##### Excerpted data

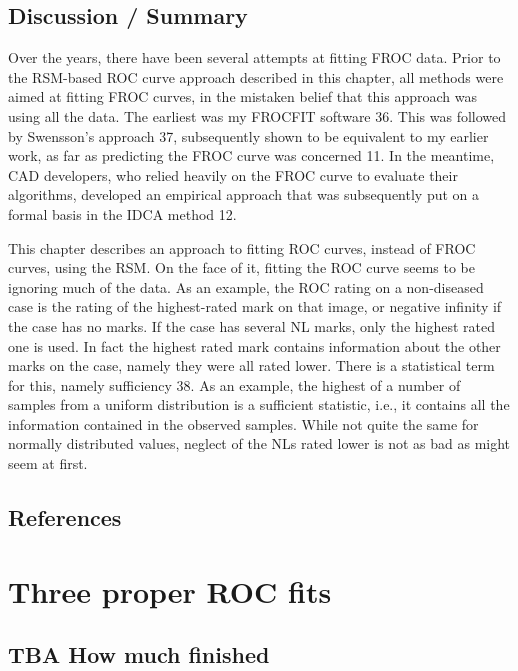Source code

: \documentclass[
]{book}
\begin{document}
\hypertarget{rsm-fitting-discussion-summary}{%
\section{Discussion / Summary}\label{rsm-fitting-discussion-summary}}

Over the years, there have been several attempts at fitting FROC data. Prior to the RSM-based ROC curve approach described in this chapter, all methods were aimed at fitting FROC curves, in the mistaken belief that this approach was using all the data. The earliest was my FROCFIT software 36. This was followed by Swensson's approach 37, subsequently shown to be equivalent to my earlier work, as far as predicting the FROC curve was concerned 11. In the meantime, CAD developers, who relied heavily on the FROC curve to evaluate their algorithms, developed an empirical approach that was subsequently put on a formal basis in the IDCA method 12.

This chapter describes an approach to fitting ROC curves, instead of FROC curves, using the RSM. On the face of it, fitting the ROC curve seems to be ignoring much of the data. As an example, the ROC rating on a non-diseased case is the rating of the highest-rated mark on that image, or negative infinity if the case has no marks. If the case has several NL marks, only the highest rated one is used. In fact the highest rated mark contains information about the other marks on the case, namely they were all rated lower. There is a statistical term for this, namely sufficiency 38. As an example, the highest of a number of samples from a uniform distribution is a sufficient statistic, i.e., it contains all the information contained in the observed samples. While not quite the same for normally distributed values, neglect of the NLs rated lower is not as bad as might seem at first.

\hypertarget{rsm-fitting-references}{%
\section{References}\label{rsm-fitting-references}}

\hypertarget{rsm-3-fits}{%
\chapter{Three proper ROC fits}\label{rsm-3-fits}}

\hypertarget{rsm-3-fits-how-much-finished}{%
\section{TBA How much finished}\label{rsm-3-fits-how-much-finished}}
\end{document}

##########

* _Work to be completed_
Exactly as written, repeat the lines of the material above from the first through the line holding "Over the years, there", with both ends in the copy and no pictures.

* _Completed exercise_
Source code

: \documentclass[
]{book}
\begin{document}
\hypertarget{rsm-fitting-discussion-summary}{%
\section{Discussion / Summary}\label{rsm-fitting-discussion-summary}}

Over the years, there have been several attempts at fitting FROC data. Prior to the RSM-based ROC curve approach described in this chapter, all methods were aimed at fitting FROC curves, in the mistaken belief that this approach was using all the data. The earliest was my FROCFIT software 36. This was followed by Swensson's approach 37, subsequently shown to be equivalent to my earlier work, as far as predicting the FROC curve was concerned 11. In the meantime, CAD developers, who relied heavily on the FROC curve to evaluate their algorithms, developed an empirical approach that was subsequently put on a formal basis in the IDCA method 12.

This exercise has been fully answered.